Brevemente quisiera al final señalar aún a los diversos movimientos religiosos, surgidos en la edad moderna en el seno de la Iglesia católica, que se remiten a san Pablo. Así ha sucedido en el siglo XVI con la «Congregación de san Pablo», llamada de los Barnabitas, en el siglo XIX con los «Misioneros de San Pablo» o Paulistas, y en el siglo XX con la poliédrica Familia paulina» fundada por el beato Santiago Alberione , por no hablar del Instituto secular de la «Compañía de san Pablo». Sustancialmente, permanece luminosa ante nosotros la figura de un apóstol y de un pensador cristiano extremadamente fecundo y profundo, de cuya cercanía cada uno de nosotros puede sacar provecho. En uno de sus panegíricos, san Juan Crisóstomo instauró una original comparación entre Pablo y Noé, expresándola así: Pablo «no colocó juntos los ejes para fabricar un arca; más bien, en lugar de unir las tablas de madera, compuso cartas y así extrajo de las aguas no a dos, o tres, o cinco miembros de su porpia familia, sino a la entera ecumene que estaba a punto de perecer» (Paneg. 1,5). Precisamente puede hacer aún y siempre el apóstol Pablo. Tender hacia él, tanto a su ejemplo apostólico como a su doctrina, será por tanto un estímulo, si no una garantía, para consolidar la identidad cristiana de cada uno de nosotros y para la renovación de toda la Iglesia.

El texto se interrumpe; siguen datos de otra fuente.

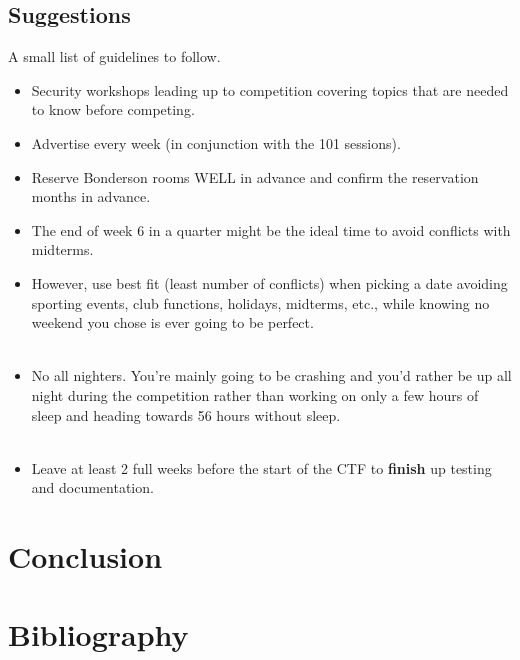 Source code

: \documentclass[10pt]{article}
\begin{document}
\subsection{Suggestions}
A small list of guidelines to follow.
\begin{itemize}
\item Security workshops leading up to competition covering topics that are
  needed to know before competing.
\item Advertise every week (in conjunction with the 101 sessions).
\item Reserve Bonderson rooms WELL in advance and confirm the reservation months in
  advance.
\item The end of week 6 in a quarter might be the ideal time to avoid conflicts with
midterms. 
\item However, use best fit (least number of conflicts) when picking a date
avoiding sporting events, club functions, holidays, midterms, etc., while
knowing no weekend you chose is ever going to be perfect.\\ \\

\item No all nighters. You're mainly going to be crashing and you'd rather be up all
night during the competition rather than working on only a few hours of sleep
and heading towards 56 hours without sleep.\\ \\

\item Leave at least 2 full weeks before the start of the CTF to \textbf{finish} up
  testing and documentation.

\end{itemize}

\section{Conclusion}

\newpage
\nocite{*}
\section{Bibliography}




\end{document}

[Durante los saludos, añadió:]
Sigue suscitando preocupación la situación de Sri Lanka.
Las noticias de un recrudecimiento del conflicto y del creciente número de víctimas inocentes me inducen a dirigir un apremiante llamamiento a los combatientes para que respeten le derecho humanitario y la libertad de movimiento de la población, hagan lo posible por garantizar la asistencia a los heridos y la seguridad de los civiles y consientan la satisfacción de sus urgentes necesidades alimentarias y médicas.
La Virgen santa de Madhu, muy venerada por los católicos y también por los pertenecientes a otras religiones, apresure en día de la paz y de la reconciliación en ese querido país.